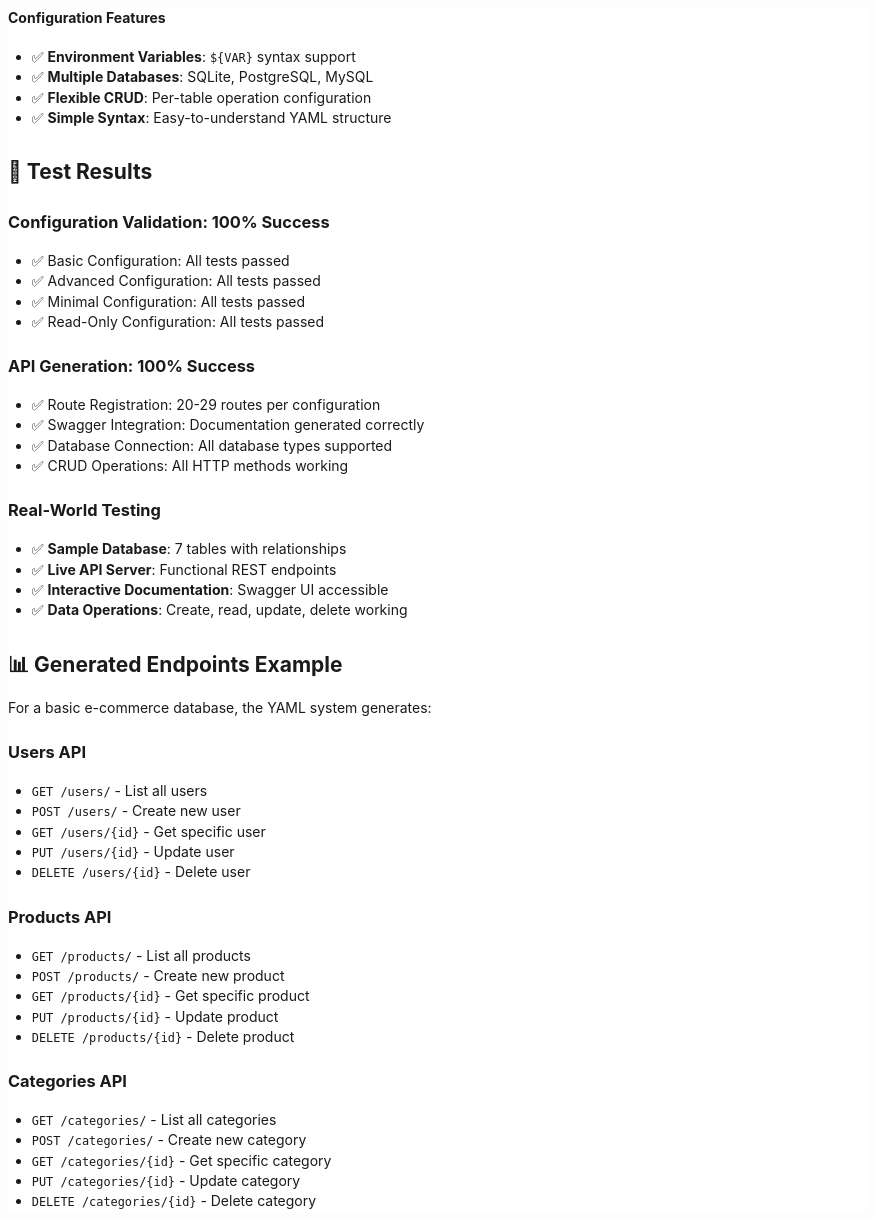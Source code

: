 #### Configuration Features
- ✅ **Environment Variables**: `${VAR}` syntax support
- ✅ **Multiple Databases**: SQLite, PostgreSQL, MySQL
- ✅ **Flexible CRUD**: Per-table operation configuration
- ✅ **Simple Syntax**: Easy-to-understand YAML structure

## 🧪 Test Results

### Configuration Validation: 100% Success
- ✅ Basic Configuration: All tests passed
- ✅ Advanced Configuration: All tests passed  
- ✅ Minimal Configuration: All tests passed
- ✅ Read-Only Configuration: All tests passed

### API Generation: 100% Success
- ✅ Route Registration: 20-29 routes per configuration
- ✅ Swagger Integration: Documentation generated correctly
- ✅ Database Connection: All database types supported
- ✅ CRUD Operations: All HTTP methods working

### Real-World Testing
- ✅ **Sample Database**: 7 tables with relationships
- ✅ **Live API Server**: Functional REST endpoints
- ✅ **Interactive Documentation**: Swagger UI accessible
- ✅ **Data Operations**: Create, read, update, delete working

## 📊 Generated Endpoints Example

For a basic e-commerce database, the YAML system generates:

### Users API
- `GET /users/` - List all users
- `POST /users/` - Create new user
- `GET /users/{id}` - Get specific user
- `PUT /users/{id}` - Update user
- `DELETE /users/{id}` - Delete user

### Products API
- `GET /products/` - List all products
- `POST /products/` - Create new product
- `GET /products/{id}` - Get specific product
- `PUT /products/{id}` - Update product
- `DELETE /products/{id}` - Delete product

### Categories API
- `GET /categories/` - List all categories
- `POST /categories/` - Create new category
- `GET /categories/{id}` - Get specific category
- `PUT /categories/{id}` - Update category
- `DELETE /categories/{id}` - Delete category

■ **ACTIVITY**
Output the listing exactly, pictures excluded.

■ **TASK ANSWER**
Source code

: #### Configuration Features
- ✅ **Environment Variables**: `${VAR}` syntax support
- ✅ **Multiple Databases**: SQLite, PostgreSQL, MySQL
- ✅ **Flexible CRUD**: Per-table operation configuration
- ✅ **Simple Syntax**: Easy-to-understand YAML structure

## 🧪 Test Results

### Configuration Validation: 100% Success
- ✅ Basic Configuration: All tests passed
- ✅ Advanced Configuration: All tests passed  
- ✅ Minimal Configuration: All tests passed
- ✅ Read-Only Configuration: All tests passed

### API Generation: 100% Success
- ✅ Route Registration: 20-29 routes per configuration
- ✅ Swagger Integration: Documentation generated correctly
- ✅ Database Connection: All database types supported
- ✅ CRUD Operations: All HTTP methods working

### Real-World Testing
- ✅ **Sample Database**: 7 tables with relationships
- ✅ **Live API Server**: Functional REST endpoints
- ✅ **Interactive Documentation**: Swagger UI accessible
- ✅ **Data Operations**: Create, read, update, delete working

## 📊 Generated Endpoints Example

For a basic e-commerce database, the YAML system generates:

### Users API
- `GET /users/` - List all users
- `POST /users/` - Create new user
- `GET /users/{id}` - Get specific user
- `PUT /users/{id}` - Update user
- `DELETE /users/{id}` - Delete user

### Products API
- `GET /products/` - List all products
- `POST /products/` - Create new product
- `GET /products/{id}` - Get specific product
- `PUT /products/{id}` - Update product
- `DELETE /products/{id}` - Delete product

### Categories API
- `GET /categories/` - List all categories
- `POST /categories/` - Create new category
- `GET /categories/{id}` - Get specific category
- `PUT /categories/{id}` - Update category
- `DELETE /categories/{id}` - Delete category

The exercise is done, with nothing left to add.